El impacto interno en Irán: ¿fortalecimiento del régimen?
Otro riesgo es el efecto contraproducente que podrían tener las amenazas externas sobre la dinámica interna iraní. Chávez advierte que el régimen cuenta con un aparato de control sólido, encabezado por la Guardia Revolucionaria y la milicia Basij, con cientos de miles de miembros. “Eso le ha permitido sobrevivir incluso en contextos de ataques externos”, señala.
Para Belaunde, existe el peligro de que una intervención externa termine fortaleciendo al régimen. “Frente a un ataque extranjero, la población podría cerrar filas con el gobierno, y ese es el gran riesgo”, explica. En ese escenario, las protestas, que hoy tienen un fuerte componente económico y social, podrían diluirse o ser reprimidas con mayor legitimidad interna.
Al mismo tiempo, Chávez Mazuelos introduce un enfoque clave: a diferencia de protestas anteriores motivadas por cuestiones ideológicas o culturales, las actuales responden a problemas cotidianos. “Estamos hablando de inflación de más del 40 %, depreciación brutal de la moneda y escasez de agua. Son problemas de la vida diaria”, apunta. Esto, a su juicio, hace que el malestar sea más persistente, aunque no necesariamente más fácil de capitalizar políticamente.
Escenarios futuros: presión, conflicto o contención
De cara al futuro, los expertos coinciden en que las opciones de presión sobre Irán son limitadas. Las sanciones ya están en su punto máximo y un bloqueo del Estrecho de Ormuz sería demasiado costoso para la economía global. Chávez plantea escenarios alternativos: “Podrían darse ataques quirúrgicos, acciones navales contra el comercio petrolero iraní o un mayor apoyo indirecto a sectores opositores”.
Belaunde, en cambio, es más escéptico respecto a las salidas diplomáticas. “No hay muchas opciones diplomáticas reales”, afirma, recordando que para el régimen iraní está en juego su propia supervivencia. En ese contexto, negociar la no represión de protestas masivas resulta casi imposible.
¿Héroe o villano? El rol de Trump e imagen de Estados Unidos
Finalmente, ambos internacionalistas coinciden en que el papel de Donald Trump añade un factor de imprevisibilidad. Chávez observa una contradicción entre el discurso de “America First” y el uso recurrente del poder duro. “Trump habla de buscar la paz, pero lo hace usando la fuerza, lo que debilita el orden internacional basado en reglas”, sostiene.
Belaunde añade que la reacción internacional sería ambivalente. “Muchos criticarían a Estados Unidos como un país intervencionista, pero otros, incluidos varios países árabes, verían con buenos ojos la caída del régimen iraní”, puntualiza. Incluso dentro de Estados Unidos, advierte, la base política de Trump podría dividirse entre aislacionistas y partidarios de una acción contundente.

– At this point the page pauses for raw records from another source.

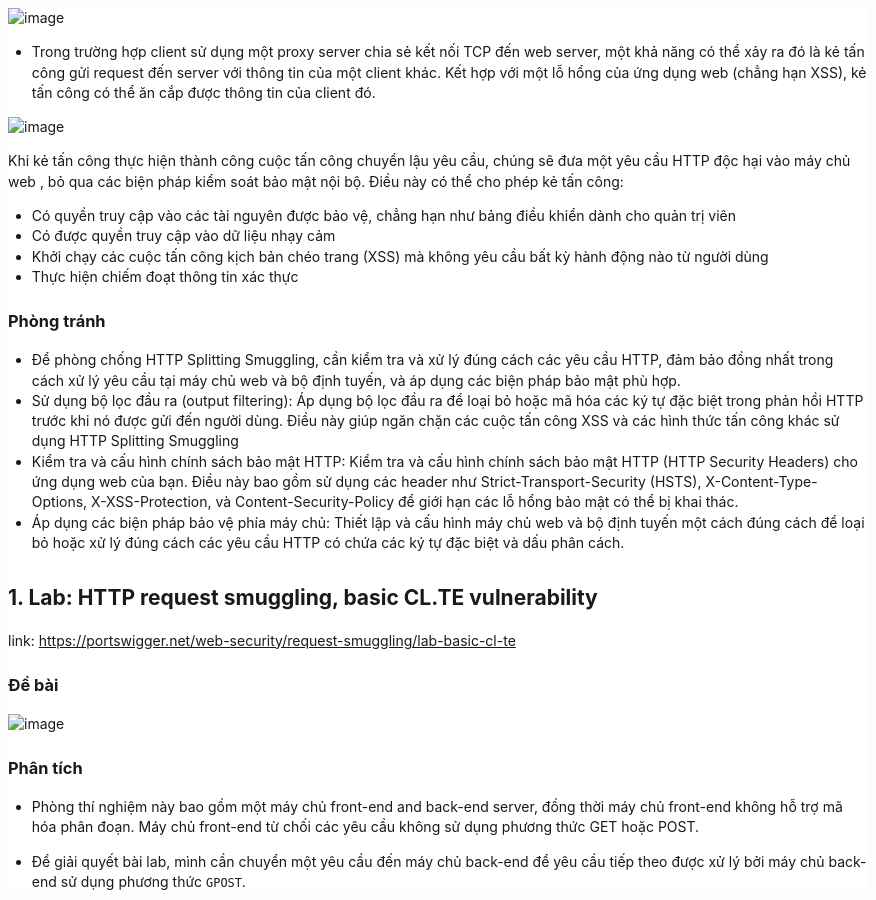 ![image](https://hackmd.io/_uploads/HJ_oDBOpT.png)

- Trong trường hợp client sử dụng một proxy server chia sẻ kết nối TCP đến web server, một khả năng có thể xảy ra đó là kẻ tấn công gửi request đến server với thông tin của một client khác. Kết hợp với một lỗ hổng của ứng dụng web (chẳng hạn XSS), kẻ tấn công có thể ăn cắp được thông tin của client đó.

![image](https://hackmd.io/_uploads/r1LxSSu6a.png)

Khi kẻ tấn công thực hiện thành công cuộc tấn công chuyển lậu yêu cầu, chúng sẽ đưa một yêu cầu HTTP độc hại vào máy chủ web , bỏ qua các biện pháp kiểm soát bảo mật nội bộ. Điều này có thể cho phép kẻ tấn công:

- Có quyền truy cập vào các tài nguyên được bảo vệ, chẳng hạn như bảng điều khiển dành cho quản trị viên
- Có được quyền truy cập vào dữ liệu nhạy cảm
- Khởi chạy các cuộc tấn công kịch bản chéo trang (XSS) mà không yêu cầu bất kỳ hành động nào từ người dùng
- Thực hiện chiếm đoạt thông tin xác thực

### Phòng tránh

- Để phòng chống HTTP Splitting Smuggling, cần kiểm tra và xử lý đúng cách các yêu cầu HTTP, đảm bảo đồng nhất trong cách xử lý yêu cầu tại máy chủ web và bộ định tuyến, và áp dụng các biện pháp bảo mật phù hợp.
- Sử dụng bộ lọc đầu ra (output filtering): Áp dụng bộ lọc đầu ra để loại bỏ hoặc mã hóa các ký tự đặc biệt trong phản hồi HTTP trước khi nó được gửi đến người dùng. Điều này giúp ngăn chặn các cuộc tấn công XSS và các hình thức tấn công khác sử dụng HTTP Splitting Smuggling
- Kiểm tra và cấu hình chính sách bảo mật HTTP: Kiểm tra và cấu hình chính sách bảo mật HTTP (HTTP Security Headers) cho ứng dụng web của bạn. Điều này bao gồm sử dụng các header như Strict-Transport-Security (HSTS), X-Content-Type-Options, X-XSS-Protection, và Content-Security-Policy để giới hạn các lỗ hổng bảo mật có thể bị khai thác.
- Áp dụng các biện pháp bảo vệ phía máy chủ: Thiết lập và cấu hình máy chủ web và bộ định tuyến một cách đúng cách để loại bỏ hoặc xử lý đúng cách các yêu cầu HTTP có chứa các ký tự đặc biệt và dấu phân cách.

## 1. Lab: HTTP request smuggling, basic CL.TE vulnerability

link: https://portswigger.net/web-security/request-smuggling/lab-basic-cl-te

### Đề bài

![image](https://hackmd.io/_uploads/BypAOSu6T.png)

### Phân tích

- Phòng thí nghiệm này bao gồm một máy chủ front-end and back-end server, đồng thời máy chủ front-end không hỗ trợ mã hóa phân đoạn. Máy chủ front-end từ chối các yêu cầu không sử dụng phương thức GET hoặc POST.

- Để giải quyết bài lab, mình cần chuyển một yêu cầu đến máy chủ back-end để yêu cầu tiếp theo được xử lý bởi máy chủ back-end sử dụng phương thức `GPOST`.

En conjunto, el intercambio de amenazas entre Washington y Teherán revela no solo una crisis bilateral, sino también las tensiones de un sistema internacional cada vez más frágil. Como advierte Chávez, “cuando se debilitan las reglas y las instituciones, la posibilidad del conflicto se vuelve más real”. En ese terreno incierto, cualquier error de cálculo podría tener consecuencias que trasciendan largamente las fronteras de Irán.